[Source texts of formatted documents]
——

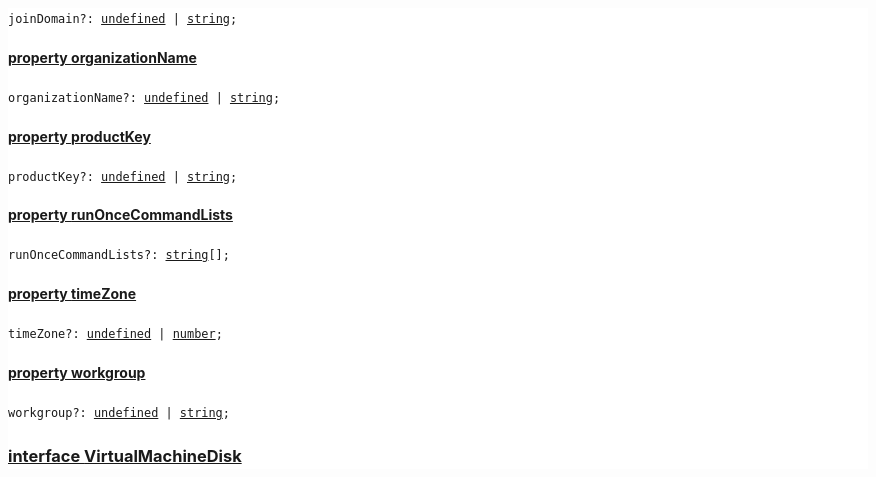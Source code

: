 <pre class="highlight"><code><span class='kd'></span>joinDomain?: <span class='kd'><a href='https://developer.mozilla.org/en-US/docs/Web/JavaScript/Reference/Global_Objects/undefined'>undefined</a></span> | <span class='kd'><a href='https://developer.mozilla.org/en-US/docs/Web/JavaScript/Reference/Global_Objects/String'>string</a></span>;</code></pre>
<h4 class="pdoc-member-header" id="VirtualMachineCloneCustomizeWindowsOptions-organizationName">
<a class="pdoc-child-name" href="https://github.com/pulumi/pulumi-vsphere/blob/edc8d2d8f8f5a91eea3c8e7ea5fb8d5cc74e6d34/sdk/nodejs/types/output.ts#L129">property <b>organizationName</b></a>
</h4>

<pre class="highlight"><code><span class='kd'></span>organizationName?: <span class='kd'><a href='https://developer.mozilla.org/en-US/docs/Web/JavaScript/Reference/Global_Objects/undefined'>undefined</a></span> | <span class='kd'><a href='https://developer.mozilla.org/en-US/docs/Web/JavaScript/Reference/Global_Objects/String'>string</a></span>;</code></pre>
<h4 class="pdoc-member-header" id="VirtualMachineCloneCustomizeWindowsOptions-productKey">
<a class="pdoc-child-name" href="https://github.com/pulumi/pulumi-vsphere/blob/edc8d2d8f8f5a91eea3c8e7ea5fb8d5cc74e6d34/sdk/nodejs/types/output.ts#L130">property <b>productKey</b></a>
</h4>

<pre class="highlight"><code><span class='kd'></span>productKey?: <span class='kd'><a href='https://developer.mozilla.org/en-US/docs/Web/JavaScript/Reference/Global_Objects/undefined'>undefined</a></span> | <span class='kd'><a href='https://developer.mozilla.org/en-US/docs/Web/JavaScript/Reference/Global_Objects/String'>string</a></span>;</code></pre>
<h4 class="pdoc-member-header" id="VirtualMachineCloneCustomizeWindowsOptions-runOnceCommandLists">
<a class="pdoc-child-name" href="https://github.com/pulumi/pulumi-vsphere/blob/edc8d2d8f8f5a91eea3c8e7ea5fb8d5cc74e6d34/sdk/nodejs/types/output.ts#L131">property <b>runOnceCommandLists</b></a>
</h4>

<pre class="highlight"><code><span class='kd'></span>runOnceCommandLists?: <span class='kd'><a href='https://developer.mozilla.org/en-US/docs/Web/JavaScript/Reference/Global_Objects/String'>string</a></span>[];</code></pre>
<h4 class="pdoc-member-header" id="VirtualMachineCloneCustomizeWindowsOptions-timeZone">
<a class="pdoc-child-name" href="https://github.com/pulumi/pulumi-vsphere/blob/edc8d2d8f8f5a91eea3c8e7ea5fb8d5cc74e6d34/sdk/nodejs/types/output.ts#L132">property <b>timeZone</b></a>
</h4>

<pre class="highlight"><code><span class='kd'></span>timeZone?: <span class='kd'><a href='https://developer.mozilla.org/en-US/docs/Web/JavaScript/Reference/Global_Objects/undefined'>undefined</a></span> | <span class='kd'><a href='https://developer.mozilla.org/en-US/docs/Web/JavaScript/Reference/Global_Objects/Number'>number</a></span>;</code></pre>
<h4 class="pdoc-member-header" id="VirtualMachineCloneCustomizeWindowsOptions-workgroup">
<a class="pdoc-child-name" href="https://github.com/pulumi/pulumi-vsphere/blob/edc8d2d8f8f5a91eea3c8e7ea5fb8d5cc74e6d34/sdk/nodejs/types/output.ts#L133">property <b>workgroup</b></a>
</h4>

<pre class="highlight"><code><span class='kd'></span>workgroup?: <span class='kd'><a href='https://developer.mozilla.org/en-US/docs/Web/JavaScript/Reference/Global_Objects/undefined'>undefined</a></span> | <span class='kd'><a href='https://developer.mozilla.org/en-US/docs/Web/JavaScript/Reference/Global_Objects/String'>string</a></span>;</code></pre>
<h3 class="pdoc-module-header" id="VirtualMachineDisk" data-link-title="VirtualMachineDisk">
    <a href="https://github.com/pulumi/pulumi-vsphere/blob/edc8d2d8f8f5a91eea3c8e7ea5fb8d5cc74e6d34/sdk/nodejs/types/output.ts#L136">
        interface <strong>VirtualMachineDisk</strong>
    </a>
</h3>
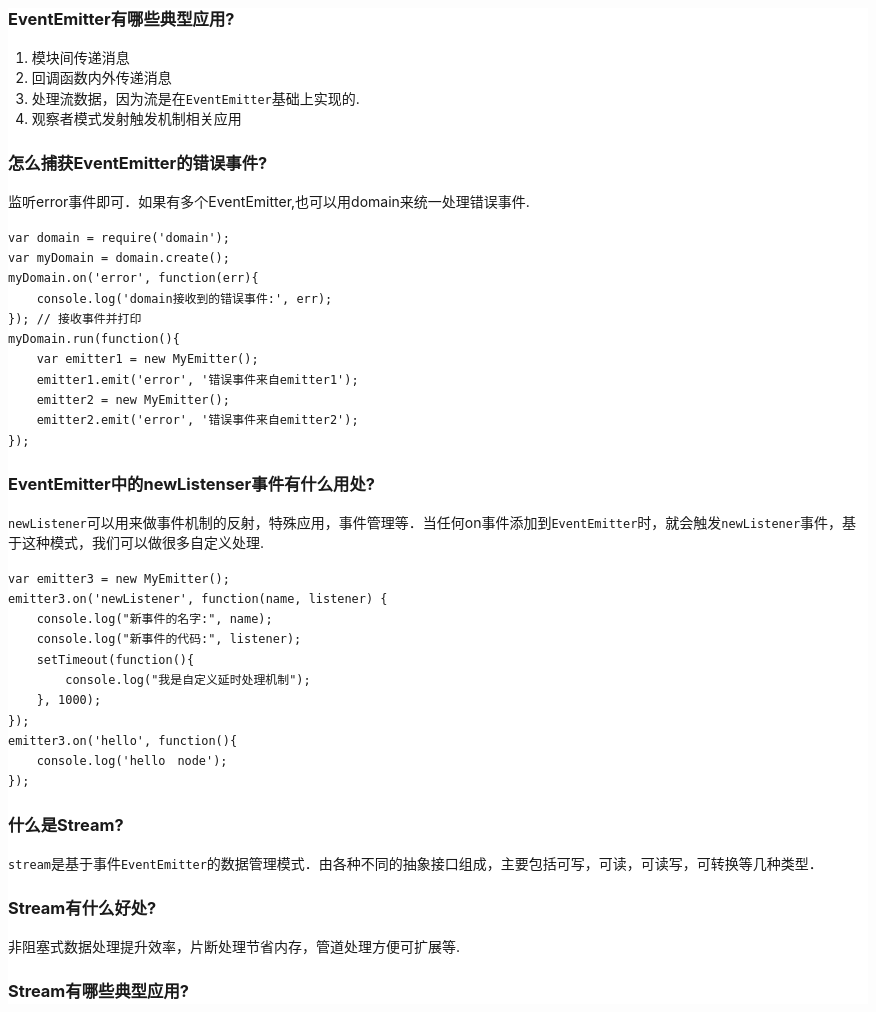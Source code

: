 ### EventEmitter有哪些典型应用?

1. 模块间传递消息 
2. 回调函数内外传递消息 
3. 处理流数据，因为流是在``EventEmitter``基础上实现的. 
4. 观察者模式发射触发机制相关应用

### 怎么捕获EventEmitter的错误事件?

监听error事件即可．如果有多个EventEmitter,也可以用domain来统一处理错误事件.
	
```
var domain = require('domain');
var myDomain = domain.create();
myDomain.on('error', function(err){
	console.log('domain接收到的错误事件:', err);
}); // 接收事件并打印
myDomain.run(function(){
	var emitter1 = new MyEmitter();
	emitter1.emit('error', '错误事件来自emitter1');
	emitter2 = new MyEmitter();
	emitter2.emit('error', '错误事件来自emitter2');
});
```

### EventEmitter中的newListenser事件有什么用处?


``newListener``可以用来做事件机制的反射，特殊应用，事件管理等．当任何on事件添加到``EventEmitter``时，就会触发``newListener``事件，基于这种模式，我们可以做很多自定义处理.
	
```
var emitter3 = new MyEmitter();
emitter3.on('newListener', function(name, listener) {
	console.log("新事件的名字:", name);
	console.log("新事件的代码:", listener);
	setTimeout(function(){ 
		console.log("我是自定义延时处理机制"); 
	}, 1000);
});
emitter3.on('hello', function(){
	console.log('hello　node');
});
```

### 什么是Stream?

``stream``是基于事件``EventEmitter``的数据管理模式．由各种不同的抽象接口组成，主要包括可写，可读，可读写，可转换等几种类型．

### Stream有什么好处?

非阻塞式数据处理提升效率，片断处理节省内存，管道处理方便可扩展等.

### Stream有哪些典型应用?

——

Tally every line of the entries that contains the word "function", and respond with that number only.

(YOUR RESPONSE): 5